A. 「眼精疲労の軽減」という目的では、科学的根拠がありません。ただし、夜間にPCやスマホを使わざるを得ない場合に、メラトニン分泌への影響を軽減する用途であれば、一定の意味がある可能性はあります。ただし、デバイスのナイトモードで代替できるため、わざわざ購入する必要性は低いでしょう。

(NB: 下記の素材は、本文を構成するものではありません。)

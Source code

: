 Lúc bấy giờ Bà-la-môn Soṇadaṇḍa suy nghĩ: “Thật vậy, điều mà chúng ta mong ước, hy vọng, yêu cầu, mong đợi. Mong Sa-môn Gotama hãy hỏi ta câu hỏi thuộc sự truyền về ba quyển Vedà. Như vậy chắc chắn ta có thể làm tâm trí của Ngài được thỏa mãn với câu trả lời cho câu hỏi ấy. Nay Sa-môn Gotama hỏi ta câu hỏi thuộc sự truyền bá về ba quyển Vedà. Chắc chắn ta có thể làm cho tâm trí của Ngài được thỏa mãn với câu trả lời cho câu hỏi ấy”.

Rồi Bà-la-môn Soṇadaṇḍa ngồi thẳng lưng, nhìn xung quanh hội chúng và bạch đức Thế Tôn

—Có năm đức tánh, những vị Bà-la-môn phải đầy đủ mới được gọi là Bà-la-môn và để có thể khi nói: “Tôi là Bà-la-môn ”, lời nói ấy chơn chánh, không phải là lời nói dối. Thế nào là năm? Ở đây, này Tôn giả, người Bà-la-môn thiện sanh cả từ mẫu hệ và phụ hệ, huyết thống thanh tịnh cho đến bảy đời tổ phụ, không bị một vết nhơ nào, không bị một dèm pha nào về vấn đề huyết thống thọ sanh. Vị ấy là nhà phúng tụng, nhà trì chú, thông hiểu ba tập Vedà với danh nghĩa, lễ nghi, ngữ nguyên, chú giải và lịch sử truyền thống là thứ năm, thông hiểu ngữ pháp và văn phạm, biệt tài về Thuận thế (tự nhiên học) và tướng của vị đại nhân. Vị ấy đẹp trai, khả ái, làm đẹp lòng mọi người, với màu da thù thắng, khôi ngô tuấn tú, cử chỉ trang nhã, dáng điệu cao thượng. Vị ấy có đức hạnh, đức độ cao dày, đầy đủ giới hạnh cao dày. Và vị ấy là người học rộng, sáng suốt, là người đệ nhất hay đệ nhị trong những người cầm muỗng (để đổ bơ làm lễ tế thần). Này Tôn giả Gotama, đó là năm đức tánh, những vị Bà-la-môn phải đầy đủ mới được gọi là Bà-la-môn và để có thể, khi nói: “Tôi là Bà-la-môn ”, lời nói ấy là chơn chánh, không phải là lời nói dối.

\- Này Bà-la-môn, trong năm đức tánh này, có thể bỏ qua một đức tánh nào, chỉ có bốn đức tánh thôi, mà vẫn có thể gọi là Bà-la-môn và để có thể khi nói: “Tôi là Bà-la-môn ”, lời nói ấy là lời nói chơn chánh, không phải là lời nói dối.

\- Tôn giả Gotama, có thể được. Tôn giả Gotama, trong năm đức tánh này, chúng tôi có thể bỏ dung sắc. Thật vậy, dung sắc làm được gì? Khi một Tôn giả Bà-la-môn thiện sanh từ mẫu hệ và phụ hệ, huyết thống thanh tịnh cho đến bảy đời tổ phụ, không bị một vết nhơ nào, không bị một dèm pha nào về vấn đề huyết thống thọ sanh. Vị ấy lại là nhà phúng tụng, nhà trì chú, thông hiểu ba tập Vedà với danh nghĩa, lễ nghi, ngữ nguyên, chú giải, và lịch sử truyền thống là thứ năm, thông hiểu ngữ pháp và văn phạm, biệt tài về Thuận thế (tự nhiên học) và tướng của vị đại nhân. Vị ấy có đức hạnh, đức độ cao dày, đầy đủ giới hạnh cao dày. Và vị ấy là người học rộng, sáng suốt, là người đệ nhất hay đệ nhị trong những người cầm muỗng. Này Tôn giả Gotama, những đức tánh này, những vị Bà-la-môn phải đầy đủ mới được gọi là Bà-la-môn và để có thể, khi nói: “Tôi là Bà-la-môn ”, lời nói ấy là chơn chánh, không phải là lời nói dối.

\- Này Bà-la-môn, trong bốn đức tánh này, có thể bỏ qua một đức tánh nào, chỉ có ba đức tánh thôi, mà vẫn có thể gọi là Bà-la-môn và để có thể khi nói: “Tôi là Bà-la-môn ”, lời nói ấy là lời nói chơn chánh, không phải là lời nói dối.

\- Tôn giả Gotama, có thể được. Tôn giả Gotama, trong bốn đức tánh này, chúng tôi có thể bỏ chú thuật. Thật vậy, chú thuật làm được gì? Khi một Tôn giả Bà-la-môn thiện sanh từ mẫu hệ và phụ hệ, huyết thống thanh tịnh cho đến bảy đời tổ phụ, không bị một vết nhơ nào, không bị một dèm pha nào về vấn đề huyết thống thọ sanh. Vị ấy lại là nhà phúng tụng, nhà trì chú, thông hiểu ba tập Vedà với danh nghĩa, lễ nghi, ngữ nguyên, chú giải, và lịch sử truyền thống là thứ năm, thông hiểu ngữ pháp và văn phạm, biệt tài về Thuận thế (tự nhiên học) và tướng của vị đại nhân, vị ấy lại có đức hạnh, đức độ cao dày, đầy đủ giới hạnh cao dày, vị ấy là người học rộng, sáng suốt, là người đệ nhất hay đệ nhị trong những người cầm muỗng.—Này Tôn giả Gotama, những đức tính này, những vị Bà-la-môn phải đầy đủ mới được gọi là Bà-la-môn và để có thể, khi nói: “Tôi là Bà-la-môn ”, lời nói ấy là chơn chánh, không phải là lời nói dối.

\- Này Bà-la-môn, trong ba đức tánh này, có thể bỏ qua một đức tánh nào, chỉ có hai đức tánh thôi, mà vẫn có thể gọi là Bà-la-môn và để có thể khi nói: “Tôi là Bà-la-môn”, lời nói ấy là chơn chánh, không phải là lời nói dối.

Q. 子どもにブルーライトカット眼鏡を使わせるべき?
A. 日本眼科学会の見解では、子どもへの使用は推奨されていません。太陽光に含まれるブルーライトは目の正常な発達に必要であり、カットすることで近視の進行を促進する可能性が指摘されています。子どもの目を守るには、ブルーライトカットではなく屋外活動の時間を増やすことが最も効果的です。
Q. ダークモードはブルーライト対策になる?
A. ダークモードは画面の輝度を下げるため、目の疲れを軽減する効果があります。ただし、ブルーライトのカットという意味では、ナイトモード(色温度を変える機能)の方が効果的です。両方を組み合わせるのが理想的です。
まとめ:ブルーライトは「いつ浴びるか」がすべて
ブルーライトに対する正しい理解をまとめると、以下のようになります。
- 日中のブルーライトは味方:体内時計の調整、覚醒効果、脳の活性化に役立つ
- 夜間のブルーライトは敵:睡眠ホルモン(メラトニン)の分泌を妨げる
- ブルーライトカット眼鏡の効果は限定的:2023年のコクランレビューで眼精疲労への効果なしと結論
- デバイスのナイトモードで十分:無料で設定でき、夜間のブルーライトを効果的にカット
- 眼精疲労の本当の敵は「長時間の画面凝視」:20-20-20ルールが最も効果的
「ブルーライト=悪」という思い込みを捨て、時間帯に応じた正しい対策を取ることが、目の健康と良質な睡眠を両立する鍵です。